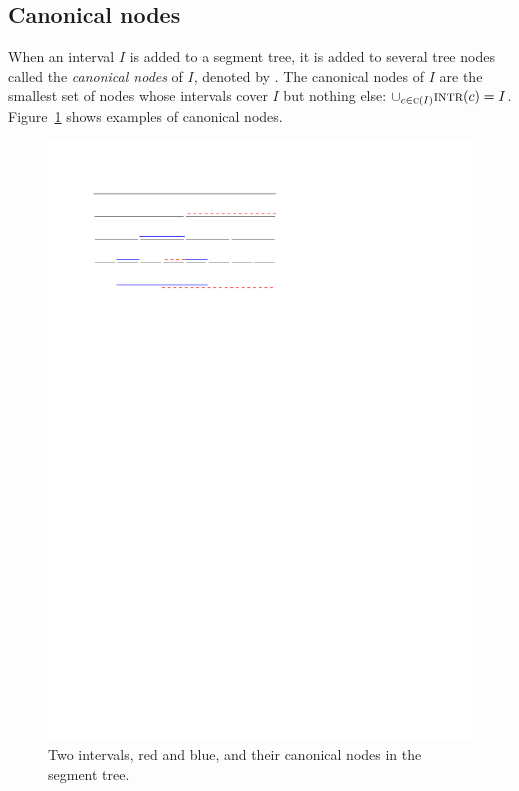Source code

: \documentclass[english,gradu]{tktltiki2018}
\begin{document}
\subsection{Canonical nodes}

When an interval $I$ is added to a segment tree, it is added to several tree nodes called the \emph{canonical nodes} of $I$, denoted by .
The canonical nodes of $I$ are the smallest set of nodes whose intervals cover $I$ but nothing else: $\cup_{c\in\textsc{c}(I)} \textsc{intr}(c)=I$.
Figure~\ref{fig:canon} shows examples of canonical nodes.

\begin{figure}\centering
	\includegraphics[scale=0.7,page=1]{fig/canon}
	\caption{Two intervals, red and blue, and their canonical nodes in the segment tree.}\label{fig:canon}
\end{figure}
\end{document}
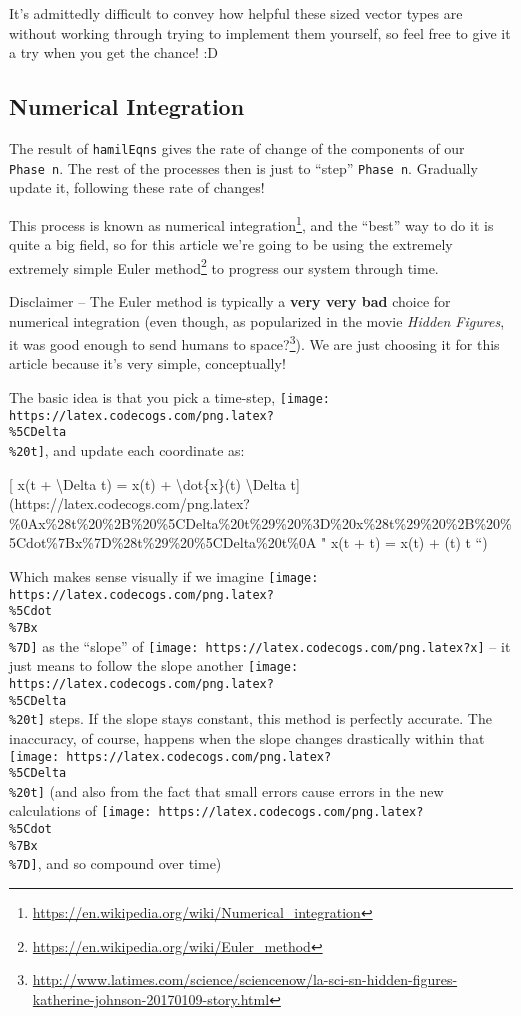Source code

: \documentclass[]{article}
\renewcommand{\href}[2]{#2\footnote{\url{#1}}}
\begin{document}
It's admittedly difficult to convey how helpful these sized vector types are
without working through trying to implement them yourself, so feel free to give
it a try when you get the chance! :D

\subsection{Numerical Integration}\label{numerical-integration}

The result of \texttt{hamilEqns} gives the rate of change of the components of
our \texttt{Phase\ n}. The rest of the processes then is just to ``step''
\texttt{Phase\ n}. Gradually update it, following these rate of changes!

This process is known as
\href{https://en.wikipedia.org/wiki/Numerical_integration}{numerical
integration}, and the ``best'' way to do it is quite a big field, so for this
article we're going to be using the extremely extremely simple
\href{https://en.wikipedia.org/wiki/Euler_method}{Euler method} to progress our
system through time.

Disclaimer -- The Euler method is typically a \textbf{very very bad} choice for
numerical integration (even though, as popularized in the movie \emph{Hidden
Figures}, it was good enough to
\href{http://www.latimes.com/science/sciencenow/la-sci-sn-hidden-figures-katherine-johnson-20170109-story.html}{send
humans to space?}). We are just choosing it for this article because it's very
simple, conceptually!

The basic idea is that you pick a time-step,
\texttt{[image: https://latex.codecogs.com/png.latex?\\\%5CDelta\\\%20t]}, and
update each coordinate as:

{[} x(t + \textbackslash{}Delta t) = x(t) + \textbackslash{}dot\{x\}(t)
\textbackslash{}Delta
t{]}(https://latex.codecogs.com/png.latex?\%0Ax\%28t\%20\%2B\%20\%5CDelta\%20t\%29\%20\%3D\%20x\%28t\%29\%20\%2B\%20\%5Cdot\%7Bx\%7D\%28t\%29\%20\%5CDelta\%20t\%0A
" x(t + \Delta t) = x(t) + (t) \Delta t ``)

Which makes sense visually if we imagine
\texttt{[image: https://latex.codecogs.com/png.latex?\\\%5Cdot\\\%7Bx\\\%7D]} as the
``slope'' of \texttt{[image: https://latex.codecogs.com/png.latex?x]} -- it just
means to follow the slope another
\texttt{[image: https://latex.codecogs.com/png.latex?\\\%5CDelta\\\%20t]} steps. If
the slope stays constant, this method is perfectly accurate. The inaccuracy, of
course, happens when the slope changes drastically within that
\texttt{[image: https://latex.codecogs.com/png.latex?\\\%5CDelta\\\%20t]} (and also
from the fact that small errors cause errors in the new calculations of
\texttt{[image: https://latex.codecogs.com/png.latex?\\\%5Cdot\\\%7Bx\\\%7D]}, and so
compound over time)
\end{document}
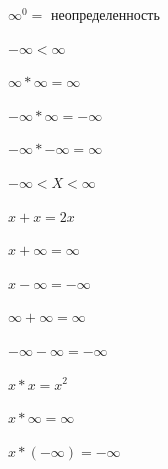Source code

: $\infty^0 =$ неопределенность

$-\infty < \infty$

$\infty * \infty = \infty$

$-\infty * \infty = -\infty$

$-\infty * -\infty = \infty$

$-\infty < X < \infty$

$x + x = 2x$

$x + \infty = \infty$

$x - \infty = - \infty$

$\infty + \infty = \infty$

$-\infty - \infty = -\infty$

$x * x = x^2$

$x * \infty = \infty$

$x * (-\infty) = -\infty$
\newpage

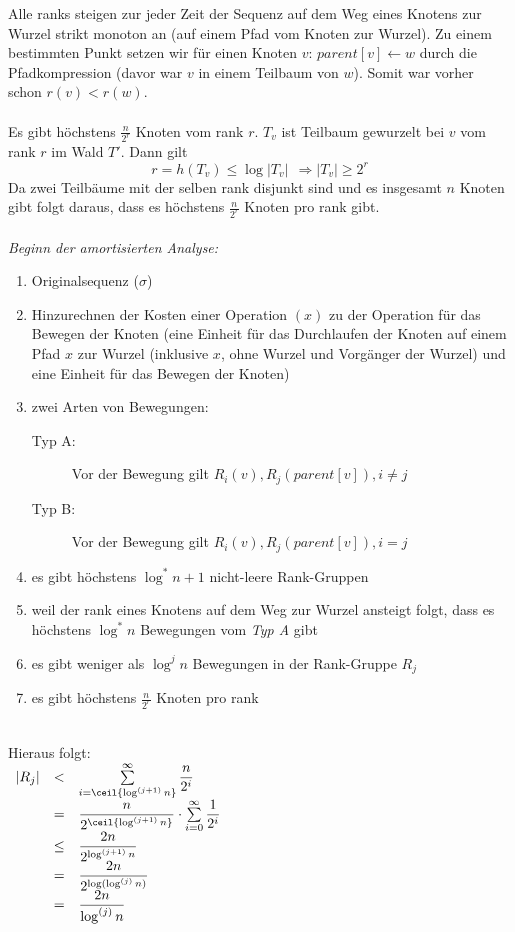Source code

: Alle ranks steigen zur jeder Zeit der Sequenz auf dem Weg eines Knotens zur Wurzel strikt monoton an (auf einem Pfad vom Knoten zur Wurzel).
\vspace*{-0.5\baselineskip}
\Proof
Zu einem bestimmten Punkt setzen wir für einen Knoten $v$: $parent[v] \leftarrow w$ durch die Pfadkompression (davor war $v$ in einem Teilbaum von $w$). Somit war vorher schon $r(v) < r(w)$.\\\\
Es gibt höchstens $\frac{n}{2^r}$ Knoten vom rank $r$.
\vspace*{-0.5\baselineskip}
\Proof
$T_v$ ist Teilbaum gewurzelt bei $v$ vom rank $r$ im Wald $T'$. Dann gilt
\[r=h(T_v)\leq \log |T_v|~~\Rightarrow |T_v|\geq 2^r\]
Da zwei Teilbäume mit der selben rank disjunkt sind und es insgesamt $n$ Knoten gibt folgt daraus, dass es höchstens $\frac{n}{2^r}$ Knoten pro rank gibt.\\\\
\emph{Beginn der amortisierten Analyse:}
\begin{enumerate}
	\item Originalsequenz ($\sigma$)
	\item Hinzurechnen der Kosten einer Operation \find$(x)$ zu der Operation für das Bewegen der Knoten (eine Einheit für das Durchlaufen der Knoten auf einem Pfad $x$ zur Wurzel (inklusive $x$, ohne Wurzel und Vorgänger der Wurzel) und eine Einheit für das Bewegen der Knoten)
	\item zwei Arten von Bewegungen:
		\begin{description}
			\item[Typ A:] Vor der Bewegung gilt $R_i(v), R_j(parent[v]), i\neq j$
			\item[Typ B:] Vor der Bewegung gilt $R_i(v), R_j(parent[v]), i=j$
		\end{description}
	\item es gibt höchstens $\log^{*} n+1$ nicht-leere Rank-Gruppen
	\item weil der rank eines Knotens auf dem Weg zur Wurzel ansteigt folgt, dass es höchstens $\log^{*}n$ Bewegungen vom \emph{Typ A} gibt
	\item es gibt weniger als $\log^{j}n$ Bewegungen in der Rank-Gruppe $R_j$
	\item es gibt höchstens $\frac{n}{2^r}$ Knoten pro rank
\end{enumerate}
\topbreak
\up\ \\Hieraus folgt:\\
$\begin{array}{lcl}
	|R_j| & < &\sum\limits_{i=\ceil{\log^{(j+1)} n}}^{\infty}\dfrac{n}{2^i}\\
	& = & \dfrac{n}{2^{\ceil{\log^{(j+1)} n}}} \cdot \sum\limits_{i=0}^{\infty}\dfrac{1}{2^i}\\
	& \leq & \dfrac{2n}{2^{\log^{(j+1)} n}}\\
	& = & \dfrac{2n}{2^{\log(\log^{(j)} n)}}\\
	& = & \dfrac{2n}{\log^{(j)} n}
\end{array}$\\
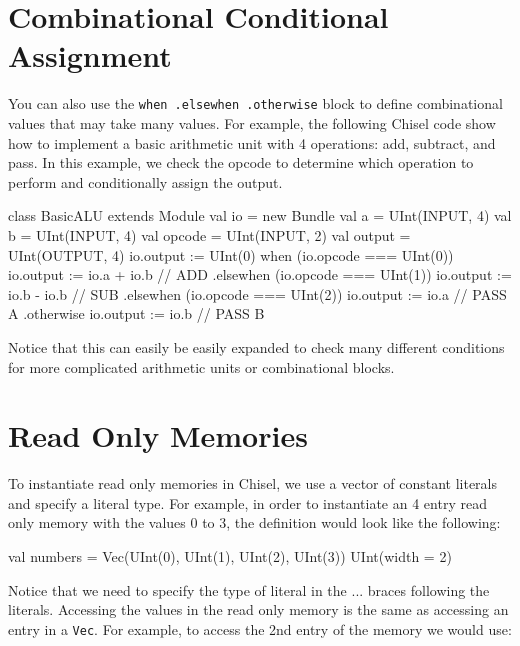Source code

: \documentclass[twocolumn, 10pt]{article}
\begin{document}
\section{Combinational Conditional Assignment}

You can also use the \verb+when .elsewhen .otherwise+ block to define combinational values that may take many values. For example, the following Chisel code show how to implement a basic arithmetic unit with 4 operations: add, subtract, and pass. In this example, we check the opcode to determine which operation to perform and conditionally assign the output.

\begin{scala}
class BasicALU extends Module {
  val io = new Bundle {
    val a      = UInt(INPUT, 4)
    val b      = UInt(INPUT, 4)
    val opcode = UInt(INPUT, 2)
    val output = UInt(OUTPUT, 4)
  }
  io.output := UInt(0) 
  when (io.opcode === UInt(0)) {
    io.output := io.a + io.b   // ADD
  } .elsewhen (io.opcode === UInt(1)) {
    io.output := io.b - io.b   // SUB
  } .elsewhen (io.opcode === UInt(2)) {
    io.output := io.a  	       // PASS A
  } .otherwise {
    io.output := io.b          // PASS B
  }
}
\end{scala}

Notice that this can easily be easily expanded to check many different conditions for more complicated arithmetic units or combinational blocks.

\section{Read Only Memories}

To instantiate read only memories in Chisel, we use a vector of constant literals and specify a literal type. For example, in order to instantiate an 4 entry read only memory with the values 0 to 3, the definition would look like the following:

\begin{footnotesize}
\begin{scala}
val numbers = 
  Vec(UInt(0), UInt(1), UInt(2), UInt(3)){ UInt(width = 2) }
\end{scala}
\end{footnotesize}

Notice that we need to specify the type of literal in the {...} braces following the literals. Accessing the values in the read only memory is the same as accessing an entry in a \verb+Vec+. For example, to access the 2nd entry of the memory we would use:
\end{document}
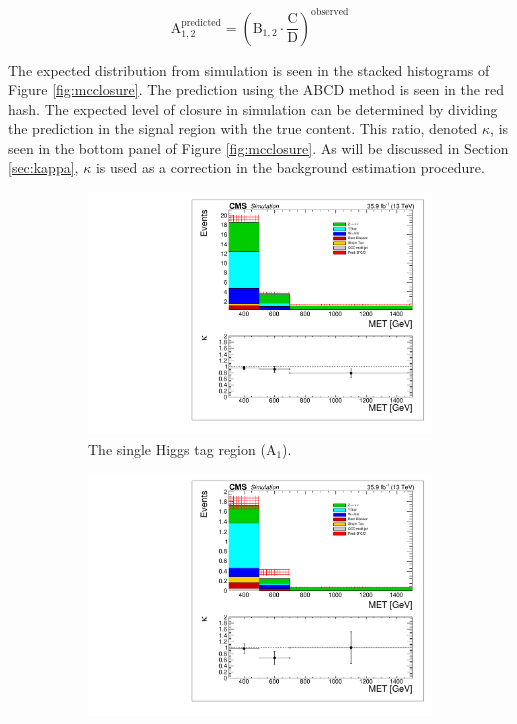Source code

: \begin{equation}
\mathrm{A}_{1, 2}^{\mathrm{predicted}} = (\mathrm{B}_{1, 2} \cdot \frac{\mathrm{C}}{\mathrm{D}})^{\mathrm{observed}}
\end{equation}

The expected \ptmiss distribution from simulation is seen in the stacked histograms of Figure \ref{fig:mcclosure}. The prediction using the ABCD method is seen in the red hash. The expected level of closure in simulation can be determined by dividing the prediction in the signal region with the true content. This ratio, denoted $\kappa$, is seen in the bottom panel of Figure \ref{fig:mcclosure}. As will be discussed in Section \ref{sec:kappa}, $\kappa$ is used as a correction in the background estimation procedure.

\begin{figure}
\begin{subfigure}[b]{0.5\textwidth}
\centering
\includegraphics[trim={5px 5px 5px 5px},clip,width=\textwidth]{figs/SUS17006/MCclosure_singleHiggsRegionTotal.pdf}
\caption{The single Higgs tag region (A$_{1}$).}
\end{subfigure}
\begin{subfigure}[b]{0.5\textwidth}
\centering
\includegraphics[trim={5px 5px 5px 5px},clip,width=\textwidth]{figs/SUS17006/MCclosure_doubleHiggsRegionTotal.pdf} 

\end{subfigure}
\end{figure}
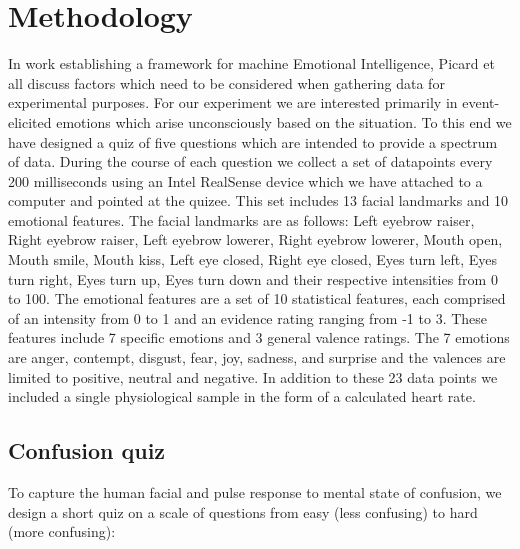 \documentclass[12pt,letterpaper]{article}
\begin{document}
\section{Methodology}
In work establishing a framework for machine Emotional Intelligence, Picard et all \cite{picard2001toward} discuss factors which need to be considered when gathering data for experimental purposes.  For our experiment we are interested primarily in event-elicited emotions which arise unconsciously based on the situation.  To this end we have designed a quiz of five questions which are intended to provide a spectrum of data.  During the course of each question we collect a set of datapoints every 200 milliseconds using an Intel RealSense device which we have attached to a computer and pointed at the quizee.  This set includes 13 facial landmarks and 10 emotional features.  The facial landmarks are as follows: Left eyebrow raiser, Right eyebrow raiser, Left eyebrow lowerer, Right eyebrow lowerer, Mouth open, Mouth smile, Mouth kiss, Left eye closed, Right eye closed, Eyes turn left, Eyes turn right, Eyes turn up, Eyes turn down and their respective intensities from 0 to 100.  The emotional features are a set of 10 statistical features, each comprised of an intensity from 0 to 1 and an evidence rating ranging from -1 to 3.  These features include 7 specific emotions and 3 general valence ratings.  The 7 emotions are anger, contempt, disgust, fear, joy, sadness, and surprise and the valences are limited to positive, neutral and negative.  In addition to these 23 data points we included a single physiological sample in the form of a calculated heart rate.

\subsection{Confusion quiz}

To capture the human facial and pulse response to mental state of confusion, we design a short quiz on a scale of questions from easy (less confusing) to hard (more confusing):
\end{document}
----
### What to produce:
Check each line of the data above for the word "scale" and state how many lines contain it, with no other text.

### Final answer:
2